Search code examples
c#xmlpositionlinq-to-xml

Get an XElement's position and length in the original document


I am parsing an XML document for specific nodes, and would like to later on show the xml document in a ui, highlighting the specific portions. To do this, I need to know the position of the element in the document's text, and its length.

So far, I have found, that when loading the XDocument, I should specify LoadOptions.SetLineInfo, so I can at least get the position in the original xml string. This gives me the char, at which the element's name starts, so I should subtract one, to get the actual start of the tag.

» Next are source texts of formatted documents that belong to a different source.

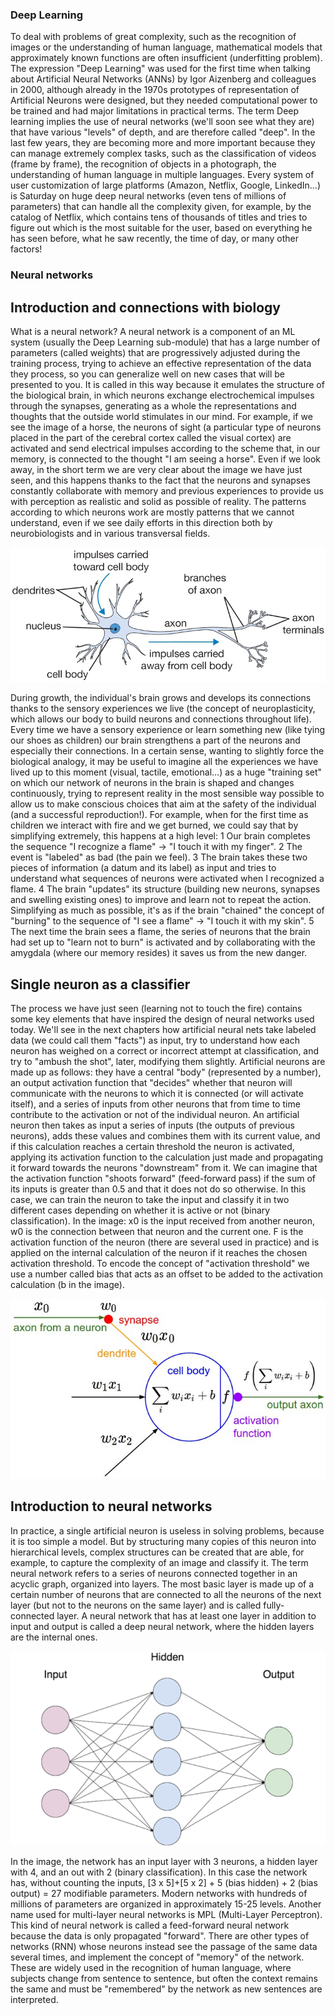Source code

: ### Deep Learning
To deal with problems of great complexity, such as the recognition of images or the understanding of human language, mathematical models that approximately known functions are often insufficient (underfitting problem). The expression "Deep Learning" was used for the first time when talking about Artificial Neural Networks (ANNs) by Igor Aizenberg and colleagues in 2000, although already in the 1970s prototypes of representation of Artificial Neurons were designed, but they needed computational power to be trained and had major limitations in practical terms. The term Deep learning implies the use of neural networks (we'll soon see what they are) that have various "levels" of depth, and are therefore called "deep". In the last few years, they are becoming more and more important because they can manage extremely complex tasks, such as the classification of videos (frame by frame), the recognition of objects in a photograph, the understanding of human language in multiple languages. Every system of user customization of large platforms (Amazon, Netflix, Google, LinkedIn...) is Saturday on huge deep neural networks (even tens of millions of parameters) that can handle all the complexity given, for example, by the catalog of Netflix, which contains tens of thousands of titles and tries to figure out which is the most suitable for the user, based on everything he has seen before, what he saw recently, the time of day, or many other factors!


### Neural networks
## Introduction and connections with biology
What is a neural network? A neural network is a component of an ML system (usually the Deep Learning sub-module) that has a large number of parameters (called weights) that are progressively adjusted during the training process, trying to achieve an effective representation of the data they process, so you can generalize well on new cases that will be presented to you. It is called in this way because it emulates the structure of the biological brain, in which neurons exchange electrochemical impulses through the synapses, generating as a whole the representations and thoughts that the outside world stimulates in our mind. For example, if we see the image of a horse, the neurons of sight (a particular type of neurons placed in the part of the cerebral cortex called the visual cortex) are activated and send electrical impulses according to the scheme that, in our memory, is connected to the thought "I am seeing a horse". Even if we look away, in the short term we are very clear about the image we have just seen, and this happens thanks to the fact that the neurons and synapses constantly collaborate with memory and previous experiences to provide us with perception as realistic and solid as possible of reality. The patterns according to which neurons work are mostly patterns that we cannot understand, even if we see daily efforts in this direction both by neurobiologists and in various transversal fields. 

![Figure 1-1](./neuron.png) 

During growth, the individual's brain grows and develops its connections thanks to the sensory experiences we live (the concept of neuroplasticity, which allows our body to build neurons and connections throughout life). Every time we have a sensory experience or learn something new (like tying our shoes as children) our brain strengthens a part of the neurons and especially their connections. In a certain sense, wanting to slightly force the biological analogy, it may be useful to imagine all the experiences we have lived up to this moment (visual, tactile, emotional...) as a huge "training set" on which our network of neurons in the brain is shaped and changes continuously, trying to represent reality in the most sensible way possible to allow us to make conscious choices that aim at the safety of the individual (and a successful reproduction!).
For example, when for the first time as children we interact with fire and we get burned, we could say that by simplifying extremely, this happens at a high level:
1 Our brain completes the sequence "I recognize a flame" -> "I touch it with my finger".
2 The event is "labeled" as bad (the pain we feel).
3 The brain takes these two pieces of information (a datum and its label) as input and tries to understand what sequences of neurons were activated when I recognized a flame.
4 The brain "updates" its structure (building new neurons, synapses and swelling existing ones) to improve and learn not to repeat the action. 
Simplifying as much as possible, it's as if the brain "chained" the concept of "burning" to the sequence of "I see a flame" -> "I touch it with my skin".
5 The next time the brain sees a flame, the series of neurons that the brain had set up to "learn not to burn" is activated and by collaborating with the amygdala (where our memory resides) it saves us from the new danger.



## Single neuron as a classifier
The process we have just seen (learning not to touch the fire) contains some key elements that have inspired the design of neural networks used today. We'll see in the next chapters how artificial neural nets take labeled data (we could call them "facts") as input, try to understand how each neuron has weighed on a correct or incorrect attempt at classification, and try to "ambush the shot", later, modifying them slightly.
Artificial neurons are made up as follows: they have a central "body" (represented by a number), an output activation function that "decides" whether that neuron will communicate with the neurons to which it is connected (or will activate itself), and a series of inputs from other neurons that from time to time contribute to the activation or not of the individual neuron. An artificial neuron then takes as input a series of inputs (the outputs of previous neurons), adds these values and combines them with its current value, and if this calculation reaches a certain threshold the neuron is activated, applying its activation function to the calculation just made and propagating it forward towards the neurons "downstream" from it. We can imagine that the activation function "shoots forward" (feed-forward pass) if the sum of its inputs is greater than 0.5 and that it does not do so otherwise. In this case, we can train the neuron to take the input and classify it in two different cases depending on whether it is active or not (binary classification). 
In the image: x0 is the input received from another neuron, w0 is the connection between that neuron and the current one.
F is the activation function of the neuron (there are several used in practice) and is applied on the internal calculation of the neuron if it reaches the chosen activation threshold.
To encode the concept of "activation threshold" we use a number called bias that acts as an offset to be added to the activation calculation (b in the image).

![Figure 1-1](./Aneuron.png) 

## Introduction to neural networks
In practice, a single artificial neuron is useless in solving problems, because it is too simple a model. But by structuring many copies of this neuron into hierarchical levels, complex structures can be created that are able, for example, to capture the complexity of an image and classify it. The term neural network refers to a series of neurons connected together in an acyclic graph, organized into layers. The most basic layer is made up of a certain number of neurons that are connected to all the neurons of the next layer (but not to the neurons on the same layer) and is called fully-connected layer. A neural network that has at least one layer in addition to input and output is called a deep neural network, where the hidden layers are the internal ones.

![Figure 1-1](./net1.png) 

In the image, the network has an input layer with 3 neurons, a hidden layer with 4, and an out with 2 (binary classification). In this case the network has, without counting the inputs, [3 x 5]+[5 x 2] + 5 (bias hidden) + 2 (bias output) = 27 modifiable parameters. Modern networks with hundreds of millions of parameters are organized in approximately 15-25 levels. 
Another name used for multi-layer neural networks is MPL (Multi-Layer Perceptron).
This kind of neural network is called a feed-forward neural network because the data is only propagated "forward". There are other types of networks (RNN) whose neurons instead see the passage of the same data several times, and implement the concept of "memory" of the network. These are widely used in the recognition of human language, where subjects change from sentence to sentence, but often the context remains the same and must be "remembered" by the network as new sentences are interpreted.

I have, however, not been able to find a way to get the position of the ending element.

What I've tried so far (LinqPad code using .Dump(), substitute with Console.WriteLine if necessary), the basic test code:

var xml = @"<xml>
  <myElement>
    <someProperty attribu=""attrVal1"" />
    <someOtherProp />
  </myElement>
</xml>";
// xml.Length => 105 (Note, there should be a TAB instead of four spaces before `<someOtherProp />`,
//                    to demonstrate problems)

var doc = XDocument.Parse(xml, LoadOptions.SetLineInfo);

var li = (IXmlLineInfo)doc;
$"{li.LineNumber - 1}:{li.LinePosition - 1}~{GetLen(doc.Root)}".Dump();

foreach (var el in doc.XPathSelectElements("//myElement/*"))
{
    li = (IXmlLineInfo) el;
    $"{li.LineNumber - 1}:{li.LinePosition - 1}~{GetLen(el)}".Dump();
}

Now, my implementations of GetLen:

First attempt: using .ToString()

int GetLen(XElement el)
{
    return el.ToString().Length;
}

This will reformat the code, so the TAB mentioned in the comment above will be expanded to four spaces instead. The doc will be 108 chars instead of 105 now. So, this is not an option.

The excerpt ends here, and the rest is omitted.